Promotional single by Sam Hunt
- Released: September 3, 2013
- Recorded: 2013
- Genre: Country pop
- Length: 3:55
- Label: Combustion
- Songwriters: Sam Hunt; Zach Crowell; Jerry Flowers;
- Producers: Zach Crowell; Shane McAnally;

Sam Hunt singles chronology
|  | "Raised on It" (2013) | "Leave the Night On" (2014) |

Music video
- "Raised on It" on YouTube

= Raised on It =

"Raised on It" is a song co-written and recorded by American country music singer Sam Hunt. It was released independently, and was later included on his debut studio album Montevallo (2014).

==Critical reception==
Matt Bjorke of Roughstock reviewed the single favorably, saying that "The song may mentioned trucks and parties but it's more about the roots and youthful lifestyle than trying to have a girl slide over on a bench seat or to get so washed out in party land that nothing else can be taken from the lyrics".

==Music video==
The music video premiered in August 2013 on Hunt's independent YouTube channel.

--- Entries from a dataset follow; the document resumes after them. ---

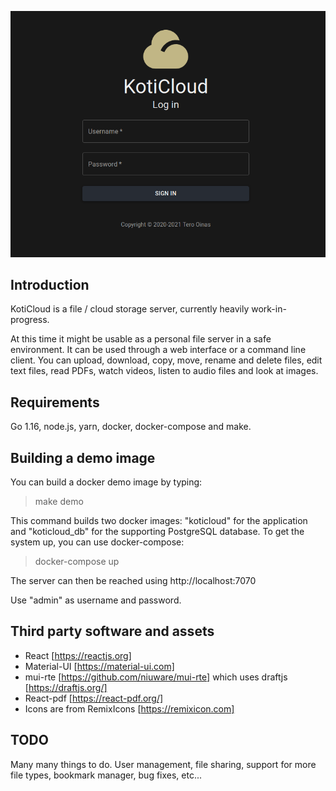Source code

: 
![Login page](docs/images/login.png)

## Introduction ##

KotiCloud is a file / cloud storage server, currently heavily work-in-progress.

At this time it might be usable as a personal file server in a safe environment. It can be used through a web interface or a command line client. You can upload, download, copy, move, rename and delete files, edit text files, read PDFs, watch videos, listen to audio files and look at images.

## Requirements ##

Go 1.16, node.js, yarn, docker, docker-compose and make.

## Building a demo image ##

You can build a docker demo image by typing:

> make demo

This command builds two docker images: "koticloud" for the application and "koticloud_db" for the supporting PostgreSQL database. To get the system up, you can use docker-compose:

> docker-compose up

The server can then be reached using http://localhost:7070

Use "admin" as username and password.

## Third party software and assets ##

- React [https://reactjs.org]
- Material-UI [https://material-ui.com]
- mui-rte [https://github.com/niuware/mui-rte] which uses draftjs [https://draftjs.org/]
- React-pdf [https://react-pdf.org/]
- Icons are from RemixIcons [https://remixicon.com]

## TODO ##

Many many things to do. User management, file sharing, support for more file types, bookmark manager, bug fixes, etc...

The music video features Hunt heading to Georgia to hang out with friends and family.

==Chart performance==

| Chart (2014) | Peak position |
|---|---|
| US Hot Country Songs (Billboard) | 49 |
| Chart (2016) | Peak position |
| US Country Airplay (Billboard) | 41 |

==Certifications==

Certifications and sales for "Raised on It"
| Region | Certification | Certified units/sales |
| Canada (Music Canada) | Platinum | 80,000^{‡} |
| United States (RIAA) | Gold | 500,000^{‡} |
^{‡} Sales+streaming figures based on certification alone.